While the band members walked away with minor injuries, their videographer and mentor Chris Avis didn’t. And what makes Every Sun, Every Moon—the band’s sophomore effort, once more on 6131 Records—even more impactful, is that guitarist and vocalist Kelley Bader was the one behind the wheel. The result, a eulogy of sorts, is a haunting novel of blame, optimism, and self-discovery which teaches us to let go and let fate run its course.
“The entire album revolves around the loss of Chris Avis and the subsequent period of grieving,” says Bader. “At the risk of sounding hyperbolic, writing it was one of the most difficult things I’ve done. I ignored a lot of the heavy lifting of the healing process until I began writing the album, which effectively reintroduced me to the experience all over again, only with a lot of amended expectations and a deadline.”
But make no mistake, the band doesn’t drape their songs in a morose bed. Sure, you can find something for fans of Balance and Composure in the grittier sections, but there are also catchy, anthemic jams for fans of Jimmy Eat World, Say Anything, Oso Oso, and Joyce Manor, on tracks such as “Death Is Close.” In fact, there’s an overarching, Britpop theme that adds a unique fizz to the record, despite the dark lyrical content.
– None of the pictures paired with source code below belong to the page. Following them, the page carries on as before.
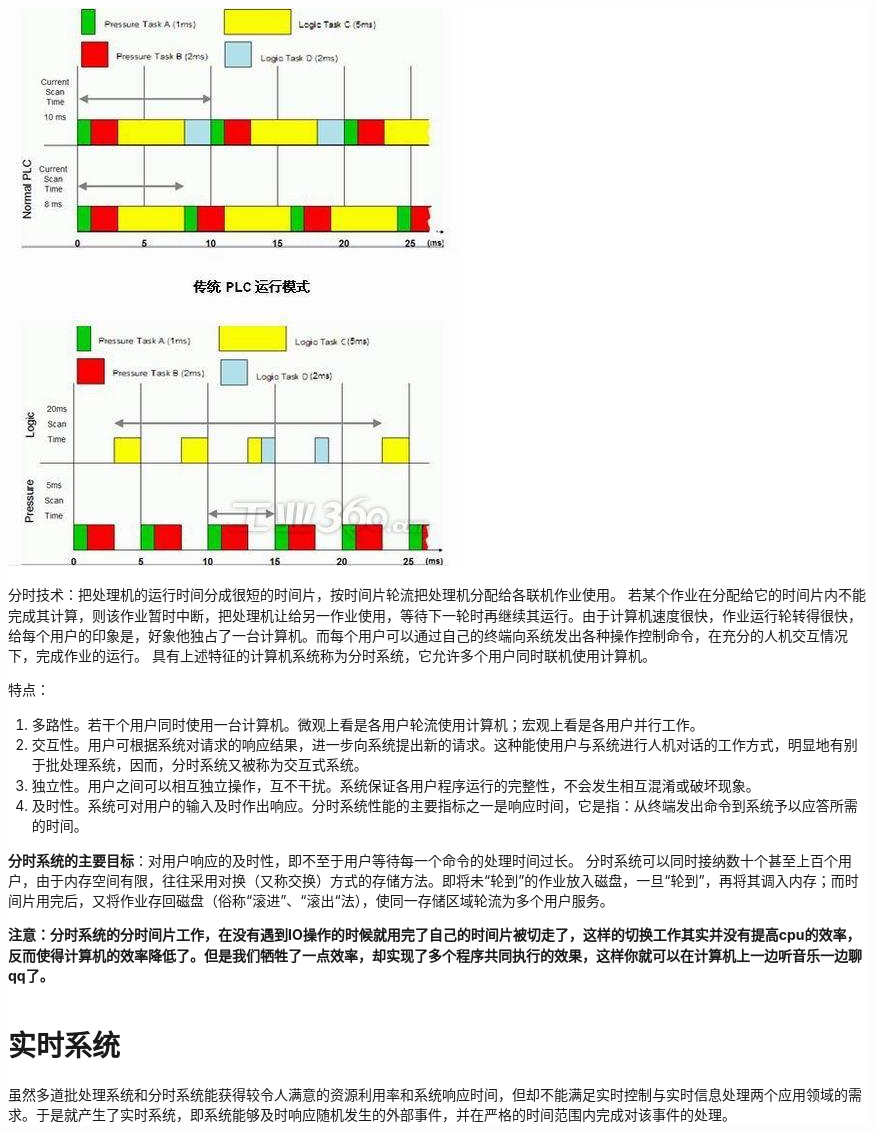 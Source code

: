 ![img-传统PLC运行模式](操作系统发展史/传统PLC运行模式.png) 


分时技术：把处理机的运行时间分成很短的时间片，按时间片轮流把处理机分配给各联机作业使用。
若某个作业在分配给它的时间片内不能完成其计算，则该作业暂时中断，把处理机让给另一作业使用，等待下一轮时再继续其运行。由于计算机速度很快，作业运行轮转得很快，给每个用户的印象是，好象他独占了一台计算机。而每个用户可以通过自己的终端向系统发出各种操作控制命令，在充分的人机交互情况下，完成作业的运行。
具有上述特征的计算机系统称为分时系统，它允许多个用户同时联机使用计算机。

特点：

1. 多路性。若干个用户同时使用一台计算机。微观上看是各用户轮流使用计算机；宏观上看是各用户并行工作。
2. 交互性。用户可根据系统对请求的响应结果，进一步向系统提出新的请求。这种能使用户与系统进行人机对话的工作方式，明显地有别于批处理系统，因而，分时系统又被称为交互式系统。
3. 独立性。用户之间可以相互独立操作，互不干扰。系统保证各用户程序运行的完整性，不会发生相互混淆或破坏现象。
4. 及时性。系统可对用户的输入及时作出响应。分时系统性能的主要指标之一是响应时间，它是指：从终端发出命令到系统予以应答所需的时间。

**分时系统的主要目标**：对用户响应的及时性，即不至于用户等待每一个命令的处理时间过长。
分时系统可以同时接纳数十个甚至上百个用户，由于内存空间有限，往往采用对换（又称交换）方式的存储方法。即将未“轮到”的作业放入磁盘，一旦“轮到”，再将其调入内存；而时间片用完后，又将作业存回磁盘（俗称“滚进”、“滚出“法），使同一存储区域轮流为多个用户服务。

**注意：分时系统的分时间片工作，在没有遇到IO操作的时候就用完了自己的时间片被切走了，这样的切换工作其实并没有提高cpu的效率，反而使得计算机的效率降低了。但是我们牺牲了一点效率，却实现了多个程序共同执行的效果，这样你就可以在计算机上一边听音乐一边聊qq了。**

# 实时系统

虽然多道批处理系统和分时系统能获得较令人满意的资源利用率和系统响应时间，但却不能满足实时控制与实时信息处理两个应用领域的需求。于是就产生了实时系统，即系统能够及时响应随机发生的外部事件，并在严格的时间范围内完成对该事件的处理。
“We really wanted to couple the form and content of this album much more than we had in the past, so we spent much more time and energy considering how the music performed with the lyrics and the subsequent effect that might have,” Bader continues. “We tried to use every element of the music as an opportunity to underscore, expound upon, illuminate, or even contradict what the lyrics were doing in a way that could make the meaning of what we were trying to communicate more apparent. I suppose that’s what most songs are attempting to do, which is why they’re songs, and not poems or prose. But, this is to say we were much more aware of our attempt to accomplish that effectively on this album by incorporating elements outside the genres we’ve previously been associated with.”
It’s interesting how tragedy often encourages creative risk, and Bader believes this part of the creative process ties into what we harbor deep beneath the surface.
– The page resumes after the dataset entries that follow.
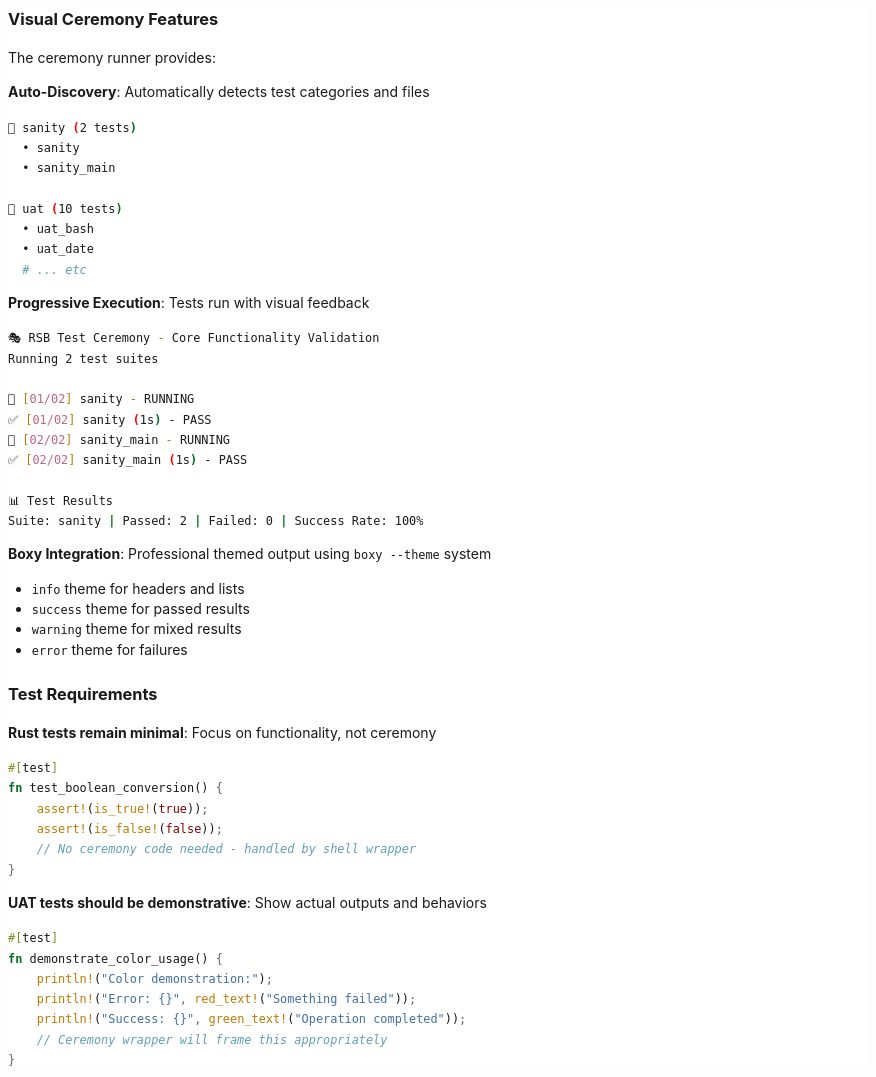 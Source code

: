 ### Visual Ceremony Features

The ceremony runner provides:

**Auto-Discovery**: Automatically detects test categories and files
```bash
📁 sanity (2 tests)
  • sanity
  • sanity_main

📁 uat (10 tests)
  • uat_bash
  • uat_date
  # ... etc
```

**Progressive Execution**: Tests run with visual feedback
```bash
🎭 RSB Test Ceremony - Core Functionality Validation
Running 2 test suites

🔄 [01/02] sanity - RUNNING
✅ [01/02] sanity (1s) - PASS
🔄 [02/02] sanity_main - RUNNING
✅ [02/02] sanity_main (1s) - PASS

📊 Test Results
Suite: sanity | Passed: 2 | Failed: 0 | Success Rate: 100%
```

**Boxy Integration**: Professional themed output using `boxy --theme` system
- `info` theme for headers and lists
- `success` theme for passed results
- `warning` theme for mixed results
- `error` theme for failures

### Test Requirements

**Rust tests remain minimal**: Focus on functionality, not ceremony
```rust
#[test]
fn test_boolean_conversion() {
    assert!(is_true!(true));
    assert!(is_false!(false));
    // No ceremony code needed - handled by shell wrapper
}
```

**UAT tests should be demonstrative**: Show actual outputs and behaviors
```rust
#[test]
fn demonstrate_color_usage() {
    println!("Color demonstration:");
    println!("Error: {}", red_text!("Something failed"));
    println!("Success: {}", green_text!("Operation completed"));
    // Ceremony wrapper will frame this appropriately
}
```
“I thought the contradiction of the musical tone paired with lyrics about mortality and trauma would describe what it feels like trying to hide your trauma in order to stay composed and function in the world,” he says. “It’s sort of like wearing a mask every day.”
This is why, ultimately, Bader has crafted a concept album tied heavily to mortality and how we cover up when we face it head on. It’s as personal and narrow as he’s ever been in terms of narrative as well.
“‘Lazarus’ deals with losing my faith more openly than any other song,” he says. “‘Lost My Voice’ walks through coming to terms with my guilt. And ‘The Silver Cord’ is the first song to reflect on the entire process of grief and boil it down to the simple pain of missing someone. They’re three very personal takes revolving around a subject that is universal.”
As for the album’s title, it’s simply part of trying to understand his role in the grand scheme of life.
“The title is attempting to convey a sense of eternity, of always remembering and carrying that memory further,” Bader explains. “It’s also a way of accepting the duality of existing, of living in a universe filled with darkness and light, joy and grief, and loss and life.”
And from the lyrics, you can tell death is a ghost that won’t ever go away, but it’s something Bader is coping with better, especially as he knows how many lives his friend touched. Of course, the songwriter admits it hits a bit harder these days, but he has learned to lean towards the light. It’s why he can’t wait to sing, scream, and pay homage to his brother when it’s safe again.
“I think about him and his work a lot during the COVID-19 days,” Bader says. “Without people like him documenting live shows, we’d all be less connected to each other and even ourselves. I think it will be a relief to play these songs live. I’ve heard the phrase ‘Chris would’ve wanted you to keep on’ for so long now, and it’s difficult when that’s inhibited. We’ve wanted to share this story for a long time, and being together with people, playing loudly and freely, feels like the right way to share it.”
With regards to how the band is actually dealing with the present era of quarantine and self-isolation, Bader seems eager for brighter days to come, when he can honor a tremendous inspiration.
“The band is about as well as anyone else during this time,” he concludes. “We connect about once a week to check in and catch up. We’re hosting some online interviews to keep in touch with friends in bands around the country too. We haven’t written anything new yet, there’s sort of an understated pressure to emerge from this time with something new. But we’ve been focusing on this album for some time, and we want to keep our eyes on what it means to us, and share it with people who might take something positive away from it.”